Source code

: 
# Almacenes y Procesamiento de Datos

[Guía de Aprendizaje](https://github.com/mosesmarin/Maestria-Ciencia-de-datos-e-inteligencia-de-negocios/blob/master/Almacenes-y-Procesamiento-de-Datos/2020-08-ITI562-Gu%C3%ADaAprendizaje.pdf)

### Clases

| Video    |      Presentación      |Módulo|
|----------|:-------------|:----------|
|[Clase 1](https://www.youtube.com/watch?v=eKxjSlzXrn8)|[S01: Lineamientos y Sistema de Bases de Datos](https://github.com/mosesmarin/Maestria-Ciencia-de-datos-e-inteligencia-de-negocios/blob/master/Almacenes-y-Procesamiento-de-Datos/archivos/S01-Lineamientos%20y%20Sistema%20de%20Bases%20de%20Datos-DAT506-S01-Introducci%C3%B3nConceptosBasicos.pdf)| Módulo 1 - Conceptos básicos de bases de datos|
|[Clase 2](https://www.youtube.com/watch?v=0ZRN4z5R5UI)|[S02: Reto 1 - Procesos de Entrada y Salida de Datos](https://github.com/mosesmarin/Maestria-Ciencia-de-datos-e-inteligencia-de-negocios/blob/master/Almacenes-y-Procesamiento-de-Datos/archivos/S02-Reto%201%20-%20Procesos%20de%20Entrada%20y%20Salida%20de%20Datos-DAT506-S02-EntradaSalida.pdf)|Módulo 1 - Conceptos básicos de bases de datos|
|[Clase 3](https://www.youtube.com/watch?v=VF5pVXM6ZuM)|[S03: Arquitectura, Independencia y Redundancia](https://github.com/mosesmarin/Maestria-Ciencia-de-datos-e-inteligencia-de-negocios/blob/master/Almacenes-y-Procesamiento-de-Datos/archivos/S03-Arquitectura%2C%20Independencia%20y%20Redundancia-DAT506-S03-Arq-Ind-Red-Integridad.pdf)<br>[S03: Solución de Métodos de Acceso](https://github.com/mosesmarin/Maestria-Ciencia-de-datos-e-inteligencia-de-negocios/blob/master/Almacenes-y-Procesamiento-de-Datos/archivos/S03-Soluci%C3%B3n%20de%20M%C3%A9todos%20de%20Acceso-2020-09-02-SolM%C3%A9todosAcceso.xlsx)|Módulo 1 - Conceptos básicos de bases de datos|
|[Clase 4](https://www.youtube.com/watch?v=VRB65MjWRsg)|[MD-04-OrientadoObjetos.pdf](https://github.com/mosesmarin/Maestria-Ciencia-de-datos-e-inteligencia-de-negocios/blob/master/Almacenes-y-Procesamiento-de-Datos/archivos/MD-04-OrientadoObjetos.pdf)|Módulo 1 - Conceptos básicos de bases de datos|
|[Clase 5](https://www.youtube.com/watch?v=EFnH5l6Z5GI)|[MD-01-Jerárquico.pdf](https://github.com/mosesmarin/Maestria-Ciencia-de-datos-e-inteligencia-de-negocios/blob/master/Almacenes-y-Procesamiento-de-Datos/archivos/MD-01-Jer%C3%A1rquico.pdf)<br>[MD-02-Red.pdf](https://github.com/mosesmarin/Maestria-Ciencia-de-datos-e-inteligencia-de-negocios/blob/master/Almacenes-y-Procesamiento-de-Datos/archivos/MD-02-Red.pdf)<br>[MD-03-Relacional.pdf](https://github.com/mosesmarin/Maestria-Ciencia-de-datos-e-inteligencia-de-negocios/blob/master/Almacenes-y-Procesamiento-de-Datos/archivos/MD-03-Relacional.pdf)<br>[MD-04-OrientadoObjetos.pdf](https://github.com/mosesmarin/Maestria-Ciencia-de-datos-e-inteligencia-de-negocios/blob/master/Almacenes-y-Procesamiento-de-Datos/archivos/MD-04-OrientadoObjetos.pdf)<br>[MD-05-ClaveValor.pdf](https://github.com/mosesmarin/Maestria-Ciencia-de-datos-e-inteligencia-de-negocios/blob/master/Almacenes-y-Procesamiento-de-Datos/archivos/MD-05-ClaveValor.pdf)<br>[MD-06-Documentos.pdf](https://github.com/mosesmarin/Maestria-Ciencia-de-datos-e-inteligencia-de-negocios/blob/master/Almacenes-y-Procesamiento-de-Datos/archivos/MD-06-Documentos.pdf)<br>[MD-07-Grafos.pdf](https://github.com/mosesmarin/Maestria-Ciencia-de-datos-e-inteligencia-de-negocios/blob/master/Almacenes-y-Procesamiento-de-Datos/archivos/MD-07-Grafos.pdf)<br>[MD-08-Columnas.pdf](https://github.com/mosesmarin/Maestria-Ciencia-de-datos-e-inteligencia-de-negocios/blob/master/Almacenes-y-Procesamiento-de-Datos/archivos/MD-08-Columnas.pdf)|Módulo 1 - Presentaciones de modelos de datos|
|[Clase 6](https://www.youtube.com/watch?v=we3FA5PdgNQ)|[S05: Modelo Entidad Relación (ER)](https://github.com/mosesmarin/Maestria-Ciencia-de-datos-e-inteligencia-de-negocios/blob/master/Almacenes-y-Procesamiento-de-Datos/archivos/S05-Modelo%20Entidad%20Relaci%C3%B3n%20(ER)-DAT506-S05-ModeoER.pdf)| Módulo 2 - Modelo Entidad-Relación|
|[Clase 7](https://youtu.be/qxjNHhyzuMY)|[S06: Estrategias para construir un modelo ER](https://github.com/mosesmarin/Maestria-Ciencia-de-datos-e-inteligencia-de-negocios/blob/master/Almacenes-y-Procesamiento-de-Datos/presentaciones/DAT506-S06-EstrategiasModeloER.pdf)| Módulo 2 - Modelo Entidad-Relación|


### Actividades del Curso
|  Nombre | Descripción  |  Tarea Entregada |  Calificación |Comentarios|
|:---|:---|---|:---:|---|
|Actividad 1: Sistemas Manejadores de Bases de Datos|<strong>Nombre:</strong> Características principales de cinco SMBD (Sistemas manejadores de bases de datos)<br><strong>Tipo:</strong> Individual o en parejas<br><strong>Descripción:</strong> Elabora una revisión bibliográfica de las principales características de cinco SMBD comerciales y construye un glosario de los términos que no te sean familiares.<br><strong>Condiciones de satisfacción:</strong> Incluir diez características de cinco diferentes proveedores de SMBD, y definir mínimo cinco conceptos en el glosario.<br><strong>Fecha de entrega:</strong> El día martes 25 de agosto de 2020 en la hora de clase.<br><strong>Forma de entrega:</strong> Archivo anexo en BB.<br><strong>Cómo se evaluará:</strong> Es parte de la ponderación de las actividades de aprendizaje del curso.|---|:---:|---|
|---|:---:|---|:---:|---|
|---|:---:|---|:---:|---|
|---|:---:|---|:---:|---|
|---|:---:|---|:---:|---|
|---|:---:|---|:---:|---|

| AIM OF THE TASK |
Output the listing above exactly as it appears.

| ANSWER TO THIS TASK |
Source code

: 
# Almacenes y Procesamiento de Datos

[Guía de Aprendizaje](https://github.com/mosesmarin/Maestria-Ciencia-de-datos-e-inteligencia-de-negocios/blob/master/Almacenes-y-Procesamiento-de-Datos/2020-08-ITI562-Gu%C3%ADaAprendizaje.pdf)

### Clases

| Video    |      Presentación      |Módulo|
|----------|:-------------|:----------|
|[Clase 1](https://www.youtube.com/watch?v=eKxjSlzXrn8)|[S01: Lineamientos y Sistema de Bases de Datos](https://github.com/mosesmarin/Maestria-Ciencia-de-datos-e-inteligencia-de-negocios/blob/master/Almacenes-y-Procesamiento-de-Datos/archivos/S01-Lineamientos%20y%20Sistema%20de%20Bases%20de%20Datos-DAT506-S01-Introducci%C3%B3nConceptosBasicos.pdf)| Módulo 1 - Conceptos básicos de bases de datos|
|[Clase 2](https://www.youtube.com/watch?v=0ZRN4z5R5UI)|[S02: Reto 1 - Procesos de Entrada y Salida de Datos](https://github.com/mosesmarin/Maestria-Ciencia-de-datos-e-inteligencia-de-negocios/blob/master/Almacenes-y-Procesamiento-de-Datos/archivos/S02-Reto%201%20-%20Procesos%20de%20Entrada%20y%20Salida%20de%20Datos-DAT506-S02-EntradaSalida.pdf)|Módulo 1 - Conceptos básicos de bases de datos|
|[Clase 3](https://www.youtube.com/watch?v=VF5pVXM6ZuM)|[S03: Arquitectura, Independencia y Redundancia](https://github.com/mosesmarin/Maestria-Ciencia-de-datos-e-inteligencia-de-negocios/blob/master/Almacenes-y-Procesamiento-de-Datos/archivos/S03-Arquitectura%2C%20Independencia%20y%20Redundancia-DAT506-S03-Arq-Ind-Red-Integridad.pdf)<br>[S03: Solución de Métodos de Acceso](https://github.com/mosesmarin/Maestria-Ciencia-de-datos-e-inteligencia-de-negocios/blob/master/Almacenes-y-Procesamiento-de-Datos/archivos/S03-Soluci%C3%B3n%20de%20M%C3%A9todos%20de%20Acceso-2020-09-02-SolM%C3%A9todosAcceso.xlsx)|Módulo 1 - Conceptos básicos de bases de datos|
|[Clase 4](https://www.youtube.com/watch?v=VRB65MjWRsg)|[MD-04-OrientadoObjetos.pdf](https://github.com/mosesmarin/Maestria-Ciencia-de-datos-e-inteligencia-de-negocios/blob/master/Almacenes-y-Procesamiento-de-Datos/archivos/MD-04-OrientadoObjetos.pdf)|Módulo 1 - Conceptos básicos de bases de datos|
|[Clase 5](https://www.youtube.com/watch?v=EFnH5l6Z5GI)|[MD-01-Jerárquico.pdf](https://github.com/mosesmarin/Maestria-Ciencia-de-datos-e-inteligencia-de-negocios/blob/master/Almacenes-y-Procesamiento-de-Datos/archivos/MD-01-Jer%C3%A1rquico.pdf)<br>[MD-02-Red.pdf](https://github.com/mosesmarin/Maestria-Ciencia-de-datos-e-inteligencia-de-negocios/blob/master/Almacenes-y-Procesamiento-de-Datos/archivos/MD-02-Red.pdf)<br>[MD-03-Relacional.pdf](https://github.com/mosesmarin/Maestria-Ciencia-de-datos-e-inteligencia-de-negocios/blob/master/Almacenes-y-Procesamiento-de-Datos/archivos/MD-03-Relacional.pdf)<br>[MD-04-OrientadoObjetos.pdf](https://github.com/mosesmarin/Maestria-Ciencia-de-datos-e-inteligencia-de-negocios/blob/master/Almacenes-y-Procesamiento-de-Datos/archivos/MD-04-OrientadoObjetos.pdf)<br>[MD-05-ClaveValor.pdf](https://github.com/mosesmarin/Maestria-Ciencia-de-datos-e-inteligencia-de-negocios/blob/master/Almacenes-y-Procesamiento-de-Datos/archivos/MD-05-ClaveValor.pdf)<br>[MD-06-Documentos.pdf](https://github.com/mosesmarin/Maestria-Ciencia-de-datos-e-inteligencia-de-negocios/blob/master/Almacenes-y-Procesamiento-de-Datos/archivos/MD-06-Documentos.pdf)<br>[MD-07-Grafos.pdf](https://github.com/mosesmarin/Maestria-Ciencia-de-datos-e-inteligencia-de-negocios/blob/master/Almacenes-y-Procesamiento-de-Datos/archivos/MD-07-Grafos.pdf)<br>[MD-08-Columnas.pdf](https://github.com/mosesmarin/Maestria-Ciencia-de-datos-e-inteligencia-de-negocios/blob/master/Almacenes-y-Procesamiento-de-Datos/archivos/MD-08-Columnas.pdf)|Módulo 1 - Presentaciones de modelos de datos|
|[Clase 6](https://www.youtube.com/watch?v=we3FA5PdgNQ)|[S05: Modelo Entidad Relación (ER)](https://github.com/mosesmarin/Maestria-Ciencia-de-datos-e-inteligencia-de-negocios/blob/master/Almacenes-y-Procesamiento-de-Datos/archivos/S05-Modelo%20Entidad%20Relaci%C3%B3n%20(ER)-DAT506-S05-ModeoER.pdf)| Módulo 2 - Modelo Entidad-Relación|
|[Clase 7](https://youtu.be/qxjNHhyzuMY)|[S06: Estrategias para construir un modelo ER](https://github.com/mosesmarin/Maestria-Ciencia-de-datos-e-inteligencia-de-negocios/blob/master/Almacenes-y-Procesamiento-de-Datos/presentaciones/DAT506-S06-EstrategiasModeloER.pdf)| Módulo 2 - Modelo Entidad-Relación|


### Actividades del Curso
|  Nombre | Descripción  |  Tarea Entregada |  Calificación |Comentarios|
|:---|:---|---|:---:|---|
|Actividad 1: Sistemas Manejadores de Bases de Datos|<strong>Nombre:</strong> Características principales de cinco SMBD (Sistemas manejadores de bases de datos)<br><strong>Tipo:</strong> Individual o en parejas<br><strong>Descripción:</strong> Elabora una revisión bibliográfica de las principales características de cinco SMBD comerciales y construye un glosario de los términos que no te sean familiares.<br><strong>Condiciones de satisfacción:</strong> Incluir diez características de cinco diferentes proveedores de SMBD, y definir mínimo cinco conceptos en el glosario.<br><strong>Fecha de entrega:</strong> El día martes 25 de agosto de 2020 en la hora de clase.<br><strong>Forma de entrega:</strong> Archivo anexo en BB.<br><strong>Cómo se evaluará:</strong> Es parte de la ponderación de las actividades de aprendizaje del curso.|---|:---:|---|
|---|:---:|---|:---:|---|
|---|:---:|---|:---:|---|
|---|:---:|---|:---:|---|
|---|:---:|---|:---:|---|
|---|:---:|---|:---:|---|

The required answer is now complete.